Top of Given data

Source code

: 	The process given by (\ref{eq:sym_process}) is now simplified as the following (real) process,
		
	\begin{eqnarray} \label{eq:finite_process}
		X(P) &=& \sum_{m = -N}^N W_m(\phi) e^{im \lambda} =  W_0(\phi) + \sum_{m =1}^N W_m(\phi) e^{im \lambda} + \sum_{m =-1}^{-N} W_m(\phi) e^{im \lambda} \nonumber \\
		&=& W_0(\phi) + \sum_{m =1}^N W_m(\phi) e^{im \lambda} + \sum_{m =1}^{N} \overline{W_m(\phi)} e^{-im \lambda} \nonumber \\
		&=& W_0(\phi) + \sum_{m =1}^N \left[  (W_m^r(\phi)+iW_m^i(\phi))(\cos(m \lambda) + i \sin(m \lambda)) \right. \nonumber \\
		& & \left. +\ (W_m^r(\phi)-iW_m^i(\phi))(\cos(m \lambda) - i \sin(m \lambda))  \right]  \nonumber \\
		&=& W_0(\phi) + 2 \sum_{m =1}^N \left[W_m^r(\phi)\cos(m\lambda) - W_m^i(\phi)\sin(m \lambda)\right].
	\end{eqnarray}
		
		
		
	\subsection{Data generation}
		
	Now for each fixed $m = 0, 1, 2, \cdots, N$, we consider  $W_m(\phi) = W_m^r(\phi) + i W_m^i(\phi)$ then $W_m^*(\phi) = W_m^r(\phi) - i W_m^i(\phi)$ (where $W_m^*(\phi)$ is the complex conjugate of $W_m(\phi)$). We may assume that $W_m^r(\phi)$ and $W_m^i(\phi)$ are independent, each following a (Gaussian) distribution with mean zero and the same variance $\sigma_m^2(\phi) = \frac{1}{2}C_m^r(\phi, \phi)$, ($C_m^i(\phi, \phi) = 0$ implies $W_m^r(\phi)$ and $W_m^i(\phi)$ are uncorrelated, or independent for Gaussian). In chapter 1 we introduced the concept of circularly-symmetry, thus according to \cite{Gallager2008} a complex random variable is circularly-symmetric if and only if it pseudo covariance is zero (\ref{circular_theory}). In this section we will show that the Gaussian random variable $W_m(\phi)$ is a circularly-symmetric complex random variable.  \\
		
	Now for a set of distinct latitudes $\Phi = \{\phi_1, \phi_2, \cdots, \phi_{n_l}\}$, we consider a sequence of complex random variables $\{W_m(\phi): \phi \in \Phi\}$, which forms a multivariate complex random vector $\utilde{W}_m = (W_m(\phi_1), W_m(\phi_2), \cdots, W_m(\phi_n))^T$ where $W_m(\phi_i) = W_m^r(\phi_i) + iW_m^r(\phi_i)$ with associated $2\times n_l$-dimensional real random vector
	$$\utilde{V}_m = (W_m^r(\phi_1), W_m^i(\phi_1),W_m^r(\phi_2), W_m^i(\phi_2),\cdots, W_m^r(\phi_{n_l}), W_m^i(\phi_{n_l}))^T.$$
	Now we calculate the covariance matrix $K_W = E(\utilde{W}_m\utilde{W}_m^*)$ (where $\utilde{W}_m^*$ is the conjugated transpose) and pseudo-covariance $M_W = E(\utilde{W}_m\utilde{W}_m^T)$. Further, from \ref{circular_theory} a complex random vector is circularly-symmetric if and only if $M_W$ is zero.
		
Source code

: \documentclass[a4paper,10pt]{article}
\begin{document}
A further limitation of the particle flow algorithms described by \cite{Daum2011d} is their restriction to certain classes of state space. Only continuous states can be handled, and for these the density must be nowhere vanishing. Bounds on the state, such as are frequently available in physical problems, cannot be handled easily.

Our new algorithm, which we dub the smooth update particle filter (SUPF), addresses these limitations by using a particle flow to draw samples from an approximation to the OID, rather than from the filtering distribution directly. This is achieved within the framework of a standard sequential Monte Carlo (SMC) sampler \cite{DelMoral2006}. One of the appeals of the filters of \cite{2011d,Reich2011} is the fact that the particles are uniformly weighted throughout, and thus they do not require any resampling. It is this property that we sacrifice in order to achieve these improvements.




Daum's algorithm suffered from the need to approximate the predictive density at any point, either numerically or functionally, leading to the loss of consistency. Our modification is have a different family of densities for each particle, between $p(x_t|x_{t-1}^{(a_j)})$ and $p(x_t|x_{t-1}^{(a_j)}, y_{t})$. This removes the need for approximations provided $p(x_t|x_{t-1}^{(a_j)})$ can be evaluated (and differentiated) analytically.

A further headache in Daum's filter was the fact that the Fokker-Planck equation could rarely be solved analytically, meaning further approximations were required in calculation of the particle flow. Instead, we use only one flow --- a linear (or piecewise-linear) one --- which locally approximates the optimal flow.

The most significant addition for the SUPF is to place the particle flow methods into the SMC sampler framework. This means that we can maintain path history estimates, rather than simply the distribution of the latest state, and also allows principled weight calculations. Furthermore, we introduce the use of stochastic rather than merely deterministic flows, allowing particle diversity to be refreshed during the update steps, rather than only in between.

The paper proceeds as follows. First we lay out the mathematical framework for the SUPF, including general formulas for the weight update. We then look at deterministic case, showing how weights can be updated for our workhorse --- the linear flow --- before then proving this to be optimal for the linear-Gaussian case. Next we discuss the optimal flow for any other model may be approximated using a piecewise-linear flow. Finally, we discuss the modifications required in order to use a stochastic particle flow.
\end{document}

Bottom of Given data

### Exercise directions
State how many lines of the listing above hold the word "symmetric", with nothing but the number.

### Output of the exercise
2